ぼくは何度も登ったことのある険しい山へとやってきた。

目的は登頂ではない。

あの場所にもう一度訪れたかったからだ。



かつて下山中にルートを外れた。

迷った末にグラウンドほどの広さの池にたどり着いた。

水は透き通り水底までハッキリと見える。

水深は背の高い大人ならなんとか顔が出せるくらい。

驚いたことに、池の真ん中辺りの水底に、下へ降りる階段が見えた。


暑い時期だったこともあり、ぼくは冷たそうな池の水に手をつけた。

それから先のことはよく思い出せない。

引きこまれるように池の中に沈み、誰かに導かれながら階段を降りていった。

気がつくとぼくは、全身ずぶ濡れで自宅の前に戻っていた。


それから山の中にある池のことを調べてみたが、どこにも池の存在について書かれてはおらず、誰一人知る者もいなかった。

だからこうしてまた訪れたのだ。


登山道でも獣道でもない。

ただ、この先に道があるような雰囲気のある場所を探した。

進もうとすると行き止まりだと気づいて大抵の人はすぐに引き返すであろう場所。

けれども実は行き止まりではなく、実際に進むと行けてしまう。


ぼくは当時、足場の悪い沢登りや険しい山道を歩き続けたことによる疲労と、慣れからくる油断から、気づくはずのないルートを偶然見つけてしまった。

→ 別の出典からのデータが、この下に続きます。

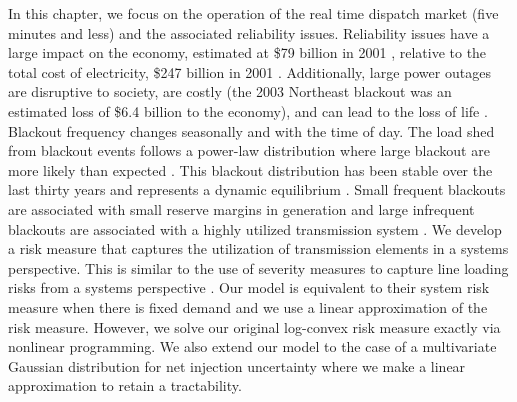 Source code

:In this chapter, we focus on the operation of the real time dispatch market (five minutes and less) and the associated reliability issues.  Reliability issues have a large impact on the economy, estimated at \$79 billion in 2001 \cite{lacommare_2006}, relative to the total cost of electricity, \$247 billion in 2001 \cite{eia_gov}.  Additionally, large power outages are disruptive to society, are costly (the 2003 Northeast blackout was an estimated loss of \$6.4 billion to the economy), and can lead to the loss of life \cite{northeast_2003}.  Blackout frequency changes seasonally and with the time of day.  The load shed from blackout events follows a power-law distribution where large blackout are more likely than expected \cite{hines_2009}.  This blackout distribution has been stable over the last thirty years and represents a dynamic equilibrium \cite{dobson_2007,hines_2009}.  Small frequent blackouts are associated with small reserve margins in generation and large infrequent blackouts are associated with a highly utilized transmission system \cite{dobson_2007}.  We develop a risk measure that captures the utilization of transmission elements in a systems perspective.  This is similar to the use of severity measures to capture line loading risks from a systems perspective \cite{vrakopoulou_2013c,wang_2014,wang_2013}.  Our model is equivalent to their system risk measure when there is fixed demand and we use a linear approximation of the risk measure.  However, we solve our original log-convex risk measure exactly via nonlinear programming. We also extend our model to the case of a multivariate Gaussian distribution for net injection uncertainty where we make a linear approximation to retain a tractability.


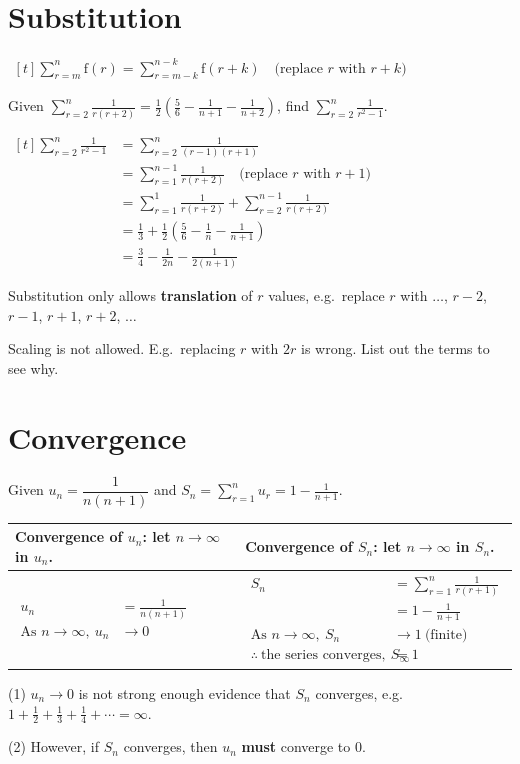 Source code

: \documentclass[a4paper,11pt,oneside]{book}
\providecommand{\cdisp}[1]{\par\noindent$\displaystyle\begin{aligned}[t]#1\end{aligned}$\par\smallskip}
\renewcommand{\cdisp}[1]{\par\noindent\hfill$\displaystyle\begin{aligned}[t]#1\end{aligned}$\hfill\null\par\smallskip}
\begin{document}
\section{Substitution}
\cdisp{\sum_{r=m}^{n}\mathrm{f}(r)=\sum_{r=m-k}^{n-k}\mathrm{f}(r+k)\quad\text{(replace $r$ with $r+k$)}}
\exlab
Given $\displaystyle\sum_{r=2}^{n}\frac{1}{r(r+2)}=\frac12\left(\frac56-\frac{1}{n+1}-\frac{1}{n+2}\right)$, find $\displaystyle\sum_{r=2}^{n}\frac{1}{r^{2}-1}$.
\cdisp{\sum_{r=2}^{n}\frac{1}{r^{2}-1}&=\sum_{r=2}^{n}\frac{1}{(r-1)(r+1)}\\&=\sum_{r=1}^{n-1}\frac{1}{r(r+2)}\quad\text{(replace $r$ with $r+1$)}\\&=\sum_{r=1}^{1}\frac{1}{r(r+2)}+\sum_{r=2}^{n-1}\frac{1}{r(r+2)}\\&=\frac13+\frac12\left(\frac56-\frac1n-\frac{1}{n+1}\right)\\&=\frac34-\frac{1}{2n}-\frac{1}{2(n+1)}}
\begin{info}[title=Note]
Substitution only allows \textbf{translation} of $r$ values, e.g.\ replace $r$ with $\ldots$, $r-2$, $r-1$, $r+1$, $r+2$, $\ldots$\par
Scaling is not allowed. E.g.\ replacing $r$ with $2r$ is wrong. List out the terms to see why.
\end{info}
\clearpage
\section{Convergence}
\exlab
Given $u_n=\dfrac{1}{n(n+1)}$ and $S_n=\displaystyle\sum_{r=1}^{n}u_r=1-\frac{1}{n+1}$.\par\smallskip
{\centering\renewcommand{\arraystretch}{1.3}\begin{tabular}{|p{}|p{}|}\hline
\textbf{Convergence of $u_n$:} let $n\to\infty$ in $u_n$. & \textbf{Convergence of $S_n$:} let $n\to\infty$ in $S_n$.\\\hline
$\displaystyle\begin{aligned}u_n&=\frac{1}{n(n+1)}\\\text{As }n\to\infty,\ u_n&\to0\end{aligned}$ &
$\displaystyle\begin{aligned}S_n&=\sum_{r=1}^{n}\frac{1}{r(r+1)}\\&=1-\frac{1}{n+1}\\\text{As }n\to\infty,\ S_n&\to1\ \text{(finite)}\\\therefore\ \text{the series converges},\ S_\infty&=1\end{aligned}$\\\hline
\end{tabular}\par}
\begin{info}[title=Note]
(1) $u_n\to0$ is not strong enough evidence that $S_n$ converges, e.g.\ $1+\frac12+\frac13+\frac14+\cdots=\infty$.\par
(2) However, if $S_n$ converges, then $u_n$ \textbf{must} converge to $0$.
\end{info}
\end{document}
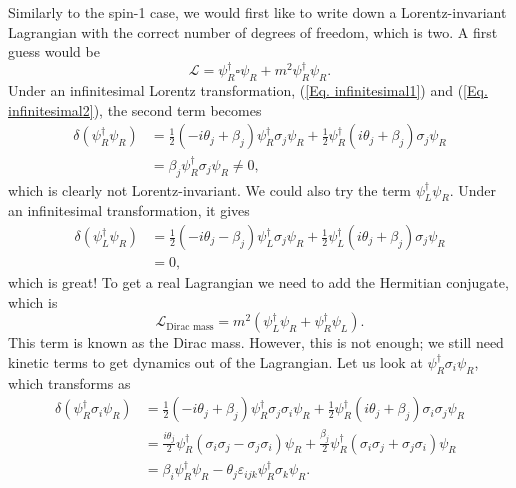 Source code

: \documentclass[11pt]{article}
\theoremstyle{definition}
\begin{document}
Similarly to the spin-1 case, we would first like to write down a Lorentz-invariant Lagrangian with the correct number of degrees of freedom, which is two. A first guess would be
\begin{equation}
    \mathcal{L} = \psi_R^\dagger\square\psi_R + m^2 \psi_R^\dagger\psi_R.
\end{equation}
Under an infinitesimal Lorentz transformation, (\ref{Eq. infinitesimal1}) and (\ref{Eq. infinitesimal2}), the second term becomes
\begin{equation}
    \begin{aligned}
        \delta(\psi_R^\dagger\psi_R) &= \frac{1}{2}(-i\theta_j + \beta_j)\psi_R^\dagger\sigma_j\psi_R + \frac{1}{2}\psi_R^\dagger (i\theta_j + \beta_j)\sigma_j\psi_R\\
        &= \beta_j\psi_R^\dagger\sigma_j\psi_R \neq 0,
    \end{aligned}
\end{equation}
which is clearly not Lorentz-invariant. 
We could also try the term $\psi_L^\dagger\psi_R$. Under an infinitesimal transformation, it gives
\begin{equation}
    \begin{aligned}
        \delta(\psi_L^\dagger\psi_R) &= \frac{1}{2}(-i\theta_j - \beta_j)\psi_L^\dagger\sigma_j\psi_R + \frac{1}{2}\psi_L^\dagger (i\theta_j + \beta_j)\sigma_j\psi_R\\
        &= 0,
    \end{aligned}    
\end{equation}
which is great! To get a real Lagrangian we need to add the Hermitian conjugate, which is 
\begin{equation}
    \mathcal{L}_\text{Dirac mass} = m^2(\psi_L^\dagger\psi_R + \psi_R^\dagger\psi_L).
\end{equation}
This term is known as the Dirac mass. However, this is not enough; we still need kinetic terms to get dynamics out of the Lagrangian. Let us look at $\psi_R^\dagger\sigma_i\psi_R$, which transforms as
\begin{equation}
    \begin{aligned}
        \delta(\psi_R^\dagger\sigma_i\psi_R) &= \frac{1}{2}(-i\theta_j + \beta_j)\psi_R^\dagger\sigma_j\sigma_i\psi_R + \frac{1}{2}\psi_R^\dagger (i\theta_j + \beta_j)\sigma_i\sigma_j\psi_R\\
        &= \frac{i\theta_j}{2}\psi_R^\dagger(\sigma_i\sigma_j-\sigma_j\sigma_i)\psi_R + \frac{\beta_j}{2}\psi_R^\dagger(\sigma_i\sigma_j+\sigma_j\sigma_i)\psi_R\\
        &= \beta_i \psi_R^\dagger\psi_R - \theta_j\varepsilon_{ijk}\psi_R^\dagger\sigma_k\psi_R.
    \end{aligned}
\end{equation}
\end{document}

しかしあの時のルートがどうしても思い出せないし、見つけることができない。

おそらく木々の成長や雨によって、入り口の景観が変わってしまったせいだろう。

かといって遭難する危険もかえりみず、むやみやたらにルートを外れて調べるわけにもいかない。


ぼくは暗くなる前に諦めて帰宅した。

夜になり、ぼくはウイスキーをストレートでちびちびと飲みながら考えていた。

奥さんにその話をしても「危ないから行かないで」と言うし、間違っても自分も一緒に探すなんて言わなかった。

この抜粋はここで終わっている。